> _REQUIRED WORK_: Whenever a line contains the string "method", copy it out of the entries.

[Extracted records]
----------

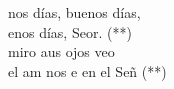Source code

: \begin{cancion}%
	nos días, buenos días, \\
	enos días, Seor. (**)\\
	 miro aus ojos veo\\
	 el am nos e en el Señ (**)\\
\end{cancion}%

----------

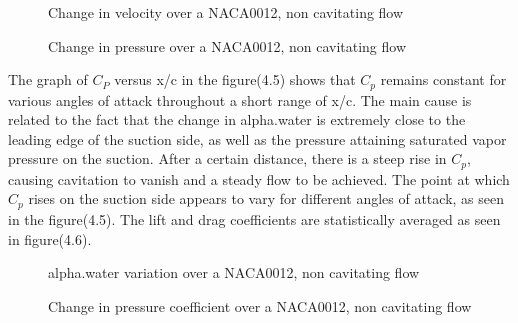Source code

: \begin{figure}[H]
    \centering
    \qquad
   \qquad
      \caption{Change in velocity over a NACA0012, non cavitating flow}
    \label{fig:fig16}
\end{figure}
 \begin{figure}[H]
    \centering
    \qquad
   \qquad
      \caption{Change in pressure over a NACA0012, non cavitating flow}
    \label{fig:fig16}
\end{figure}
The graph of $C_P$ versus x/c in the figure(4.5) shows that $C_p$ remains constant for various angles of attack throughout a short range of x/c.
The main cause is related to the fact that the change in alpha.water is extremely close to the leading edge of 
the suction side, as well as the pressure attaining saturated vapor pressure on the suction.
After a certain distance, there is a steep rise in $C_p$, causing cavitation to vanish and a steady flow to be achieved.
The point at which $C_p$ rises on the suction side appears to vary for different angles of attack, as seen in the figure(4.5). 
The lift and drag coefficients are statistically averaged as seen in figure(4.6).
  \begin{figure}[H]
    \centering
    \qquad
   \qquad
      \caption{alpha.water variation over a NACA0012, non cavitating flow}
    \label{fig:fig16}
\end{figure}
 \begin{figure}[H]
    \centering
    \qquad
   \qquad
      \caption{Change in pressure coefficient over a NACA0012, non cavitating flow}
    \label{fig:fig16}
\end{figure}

----------

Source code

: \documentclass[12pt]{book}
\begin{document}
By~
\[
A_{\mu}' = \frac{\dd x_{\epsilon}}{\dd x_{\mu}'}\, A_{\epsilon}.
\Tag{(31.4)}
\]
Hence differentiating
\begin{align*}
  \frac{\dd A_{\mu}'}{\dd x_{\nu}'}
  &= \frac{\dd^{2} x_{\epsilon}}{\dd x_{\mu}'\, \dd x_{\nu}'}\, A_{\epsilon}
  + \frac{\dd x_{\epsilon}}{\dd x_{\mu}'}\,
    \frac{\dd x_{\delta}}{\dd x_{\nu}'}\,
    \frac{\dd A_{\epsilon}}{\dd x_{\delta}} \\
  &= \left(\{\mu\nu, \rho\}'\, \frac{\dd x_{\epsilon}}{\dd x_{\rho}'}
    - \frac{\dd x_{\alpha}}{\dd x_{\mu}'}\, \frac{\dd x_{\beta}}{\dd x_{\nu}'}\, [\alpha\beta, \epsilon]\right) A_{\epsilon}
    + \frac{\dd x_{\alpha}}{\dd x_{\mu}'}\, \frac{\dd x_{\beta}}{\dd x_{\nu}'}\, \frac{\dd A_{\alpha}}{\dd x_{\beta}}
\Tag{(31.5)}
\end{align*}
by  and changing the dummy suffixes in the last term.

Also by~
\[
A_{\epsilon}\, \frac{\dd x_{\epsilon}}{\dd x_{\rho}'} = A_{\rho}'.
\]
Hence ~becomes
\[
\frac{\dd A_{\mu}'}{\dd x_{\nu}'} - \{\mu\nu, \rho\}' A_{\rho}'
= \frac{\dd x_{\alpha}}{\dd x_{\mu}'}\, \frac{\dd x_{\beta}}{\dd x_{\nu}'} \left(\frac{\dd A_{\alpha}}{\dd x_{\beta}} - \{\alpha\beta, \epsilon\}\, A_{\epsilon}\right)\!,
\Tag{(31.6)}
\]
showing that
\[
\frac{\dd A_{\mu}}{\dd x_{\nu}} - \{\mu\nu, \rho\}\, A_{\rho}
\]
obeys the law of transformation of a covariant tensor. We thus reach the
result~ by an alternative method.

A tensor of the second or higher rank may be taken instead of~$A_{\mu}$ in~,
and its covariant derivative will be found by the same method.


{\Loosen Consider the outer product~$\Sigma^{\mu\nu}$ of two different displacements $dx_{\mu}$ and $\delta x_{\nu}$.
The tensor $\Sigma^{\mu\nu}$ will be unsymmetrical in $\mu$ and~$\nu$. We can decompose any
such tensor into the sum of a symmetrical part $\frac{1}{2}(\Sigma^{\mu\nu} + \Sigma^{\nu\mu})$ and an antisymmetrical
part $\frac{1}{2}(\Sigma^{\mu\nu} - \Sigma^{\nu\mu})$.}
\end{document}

----------

> _OUTPUT BELOW_:
result~ by an alternative method.
and its covariant derivative will be found by the same method.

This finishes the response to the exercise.